Go Red for the Fourth of July:
Ry Cooder and My Name is Buddy

July 5, 2007

Despite my private moaning that the album is a thing of the past.. overrun by singles and ipod shuffling.. great albums continue to appear. Instead of beating a retreat, albums have blossomed into multi-media projects. Elaborate art work, DVD footage, and web tie-ins have all allowed artists to project their work into multiple contexts.. allowing for lusher musical fictions to take shape. A recent example of this phenomenon is My Name is Buddy by Ry Cooder.. an album that develops the story of Buddy Red Cat, Lefty Mouse, and the Reverend Tom Toad. In this case the pencil sketches and additional short stories built around each song add something extra to the album.

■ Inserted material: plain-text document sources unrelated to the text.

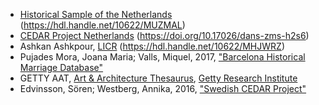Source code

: - [Historical Sample of the Netherlands](https://iisg.amsterdam/en/hsn) (<https://hdl.handle.net/10622/MUZMAL>)
- [CEDAR Project Netherlands](https://github.com/CEDAR-project) (<https://doi.org/10.17026/dans-zms-h2s6>)
- Ashkan Ashkpour, [LICR](http://licr.io) (<https://hdl.handle.net/10622/MHJWRZ>)
- Pujades Mora, Joana Maria; Valls, Miquel, 2017, ["Barcelona Historical Marriage Database"](https://hdl.handle.net/10622/SDZPFE)
- GETTY AAT, [Art & Architecture Thesaurus](http://www.getty.edu/research/tools/vocabularies/aat/), [Getty Research Institute](http://www.getty.edu/)
- Edvinsson, Sören; Westberg, Annika, 2016, ["Swedish CEDAR Project"](https://hdl.handle.net/10622/KNGX6B)
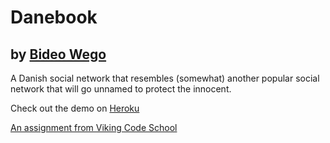 # Danebook
## by [Bideo Wego](https://github.com/BideoWego)

A Danish social network that resembles (somewhat) another popular social network that will go unnamed to protect the innocent.

Check out the demo on [Heroku](https://bideowego-danebook.herokuapp.com/news_feed)

[An assignment from Viking Code School](http://www.vikingcodeschool.com)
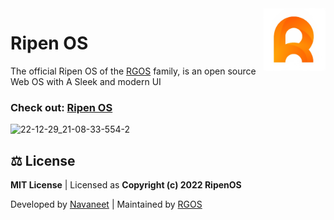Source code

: <img align="right" width="100" height="100" src="Assets/General/ripenOs.png">

# Ripen OS
The official Ripen OS of the [RGOS](https://ripenos.github.io/) family, is an open source Web OS with A Sleek and modern UI

### **Check out:** [Ripen OS](https://ripenos.github.io/Ripenos/)


 ![22-12-29_21-08-33-554-2](https://user-images.githubusercontent.com/120778877/209983105-1a1e190a-a292-4caf-8c7a-3387c6a66e5e.jpg)

## ⚖️ License
**MIT License** | Licensed as **Copyright (c) 2022 RipenOS**

Developed by [Navaneet](https://github.com/navaneet239) | Maintained by [RGOS](https://github.com/ripenos)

My formal interest in the album is overshadowed by my sheer enjoyment of the project. If ever there were an Old Roads album, this is it. Notionally the album is a return to the Depression era world of Woody Guthrie. Folks are leaving home and heading to the West, organizing themselves into unions, and getting harrassed by the cops. The album does not merely employ these themes, but consists of songs written in historic styles. Sometimes you hear Woody Guthrie, but other times the Carter Family, the blues, or religious speechifying. Ry Cooder has given us an archeology of old American musical styles. That would be interesting enough, but then he manages to make these old themes address our own political moment.. and with a sharp edge!

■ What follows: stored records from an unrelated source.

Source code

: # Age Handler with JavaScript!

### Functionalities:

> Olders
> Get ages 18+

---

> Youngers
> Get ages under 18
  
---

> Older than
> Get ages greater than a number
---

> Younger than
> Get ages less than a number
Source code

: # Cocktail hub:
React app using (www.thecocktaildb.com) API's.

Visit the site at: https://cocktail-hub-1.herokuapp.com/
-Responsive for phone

For me the most daring move of the album was to unflinchingly embrace "Red" values. The banner song of the album is "Red Cat Till I Die":

Now, you think you're hard-boiled, you're just yellow     inside
My daddy always warned me, now I know he's right
You're just cowards hiding behind a little tin star
The people are starting to realize what a bunch of clowns     you are

And in case that isn't enough of a thumb in the eye of the political establishment.. try the final stanza:

But I'm a red cat till I die, I a red cat through and     through
I won't fight your rich man's war and kill poor folks for     you
You can't make me do things I know it's wrong to do
I'm a red cat till I die, I'm telling you

All of this could be applied to the Depression.. but here and elsewhere the lines clearly break out and address our contemporary world. For Cooder "Red" does not bring with it specific doctrines that can be tied back to Marx; the word is a convenient historical identity that can be resurrected to mark opposition to political authority.

One of the most clever of the songs on the album is "The Dying Truck Driver".. which is a dead ringer for a the gently harmonizing sound of the Carter Family. The story is laid out in a linear fashion.. and the basic set-up is simple enough: while passing through the San Joaquin Valley our furry left-leaning friends run into a dying man, who they judge to be a truck driver. It is a replay of the Good Samaritan.. cast into Guthrie/Steinbeck land. Upon further inquiry it turns out that the truckdriver was struck down by a surprising culprit:

It was no vigilante gang, nor ranch-boss thugs this time
But the meatloaf special dinner I had on Highway 99
A comely waitress served me there, she cooled me with     her fan
But fatal meatloaf has struck down this old truck driving     man

It seems like a strange parable at this point. Watch out for the mealoaf?? But the significance of that meatloaf becomes clear in the final stanza:

Now, the workingman must be well warned whenever     headlines scream
"Your rights must yield, the bombs must fall to save     democracy"
The flag they fly, their stew of lies served up at voting     time
Like poison under the gravy on Highway 99

The meatloaf turns out to be a great object lesson for the Fourth of July. Cooder is serving up a plate full of Americana to his listeners.. songs delivered in the American idiom. He also warns us about that plate of Americana: it could be poisonous. In other words, he is not out to take away the meatloaf or any other pleasure of America's past. He clearly respects the truck driver who, dying, calls on what he thinks are angels to bear him up to Jesus. The problem is that those bits of Americana and religion can be turned into something quite different.. and more dangerous. Words like freedom and liberty.. even Jesus.. can be turned to mean their opposite. Cooder thus stakes out in "The Dying Truck Driver" a position on the American past. One that, incidentally, is useful to keep in mind while listening to the album, which is both an embrace and a push back to American values.